■ EXERCISE DESCRIPTION: Copy out the full set of records. Keep every word the same.

─── MATERIAL FOR THE TASK ───

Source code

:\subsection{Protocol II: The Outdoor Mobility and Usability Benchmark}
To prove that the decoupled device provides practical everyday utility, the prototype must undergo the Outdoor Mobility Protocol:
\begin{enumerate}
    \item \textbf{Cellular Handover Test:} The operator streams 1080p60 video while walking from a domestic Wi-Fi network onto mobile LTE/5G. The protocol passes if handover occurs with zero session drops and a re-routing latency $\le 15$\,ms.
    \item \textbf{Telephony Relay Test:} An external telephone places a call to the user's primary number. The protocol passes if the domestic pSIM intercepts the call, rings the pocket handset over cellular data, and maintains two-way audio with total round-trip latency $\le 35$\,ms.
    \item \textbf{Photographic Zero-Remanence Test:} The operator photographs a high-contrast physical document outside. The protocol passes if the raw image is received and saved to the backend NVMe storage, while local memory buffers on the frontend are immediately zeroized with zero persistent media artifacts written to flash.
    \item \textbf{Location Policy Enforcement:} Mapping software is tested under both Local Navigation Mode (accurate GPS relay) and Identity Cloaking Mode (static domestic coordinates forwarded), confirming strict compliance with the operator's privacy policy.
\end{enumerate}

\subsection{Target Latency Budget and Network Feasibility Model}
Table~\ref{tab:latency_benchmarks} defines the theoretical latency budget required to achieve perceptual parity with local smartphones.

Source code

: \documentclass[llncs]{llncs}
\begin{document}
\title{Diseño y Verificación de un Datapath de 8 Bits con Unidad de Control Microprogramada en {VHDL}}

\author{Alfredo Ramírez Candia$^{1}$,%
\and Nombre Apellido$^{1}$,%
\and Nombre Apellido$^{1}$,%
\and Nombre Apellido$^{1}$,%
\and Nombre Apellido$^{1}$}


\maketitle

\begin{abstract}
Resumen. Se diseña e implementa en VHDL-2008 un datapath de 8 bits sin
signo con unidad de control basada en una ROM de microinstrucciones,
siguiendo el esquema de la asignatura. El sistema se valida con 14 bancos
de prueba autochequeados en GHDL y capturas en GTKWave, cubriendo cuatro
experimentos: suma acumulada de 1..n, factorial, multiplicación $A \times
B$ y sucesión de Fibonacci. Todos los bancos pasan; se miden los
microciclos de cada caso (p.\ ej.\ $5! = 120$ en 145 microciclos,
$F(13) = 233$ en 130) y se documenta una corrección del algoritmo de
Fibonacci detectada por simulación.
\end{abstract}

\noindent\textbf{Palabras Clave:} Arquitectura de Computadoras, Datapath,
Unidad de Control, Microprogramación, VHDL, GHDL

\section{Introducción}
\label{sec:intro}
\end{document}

───

■ OUTPUT:
Source code

:\subsection{Protocol II: The Outdoor Mobility and Usability Benchmark}
To prove that the decoupled device provides practical everyday utility, the prototype must undergo the Outdoor Mobility Protocol:
\begin{enumerate}
    \item \textbf{Cellular Handover Test:} The operator streams 1080p60 video while walking from a domestic Wi-Fi network onto mobile LTE/5G. The protocol passes if handover occurs with zero session drops and a re-routing latency $\le 15$\,ms.
    \item \textbf{Telephony Relay Test:} An external telephone places a call to the user's primary number. The protocol passes if the domestic pSIM intercepts the call, rings the pocket handset over cellular data, and maintains two-way audio with total round-trip latency $\le 35$\,ms.
    \item \textbf{Photographic Zero-Remanence Test:} The operator photographs a high-contrast physical document outside. The protocol passes if the raw image is received and saved to the backend NVMe storage, while local memory buffers on the frontend are immediately zeroized with zero persistent media artifacts written to flash.
    \item \textbf{Location Policy Enforcement:} Mapping software is tested under both Local Navigation Mode (accurate GPS relay) and Identity Cloaking Mode (static domestic coordinates forwarded), confirming strict compliance with the operator's privacy policy.
\end{enumerate}

\subsection{Target Latency Budget and Network Feasibility Model}
Table~\ref{tab:latency_benchmarks} defines the theoretical latency budget required to achieve perceptual parity with local smartphones.

Source code

: \documentclass[llncs]{llncs}
\begin{document}
\title{Diseño y Verificación de un Datapath de 8 Bits con Unidad de Control Microprogramada en {VHDL}}

\author{Alfredo Ramírez Candia$^{1}$,%
\and Nombre Apellido$^{1}$,%
\and Nombre Apellido$^{1}$,%
\and Nombre Apellido$^{1}$,%
\and Nombre Apellido$^{1}$}


\maketitle

\begin{abstract}
Resumen. Se diseña e implementa en VHDL-2008 un datapath de 8 bits sin
signo con unidad de control basada en una ROM de microinstrucciones,
siguiendo el esquema de la asignatura. El sistema se valida con 14 bancos
de prueba autochequeados en GHDL y capturas en GTKWave, cubriendo cuatro
experimentos: suma acumulada de 1..n, factorial, multiplicación $A \times
B$ y sucesión de Fibonacci. Todos los bancos pasan; se miden los
microciclos de cada caso (p.\ ej.\ $5! = 120$ en 145 microciclos,
$F(13) = 233$ en 130) y se documenta una corrección del algoritmo de
Fibonacci detectada por simulación.
\end{abstract}

\noindent\textbf{Palabras Clave:} Arquitectura de Computadoras, Datapath,
Unidad de Control, Microprogramación, VHDL, GHDL

\section{Introducción}
\label{sec:intro}
\end{document}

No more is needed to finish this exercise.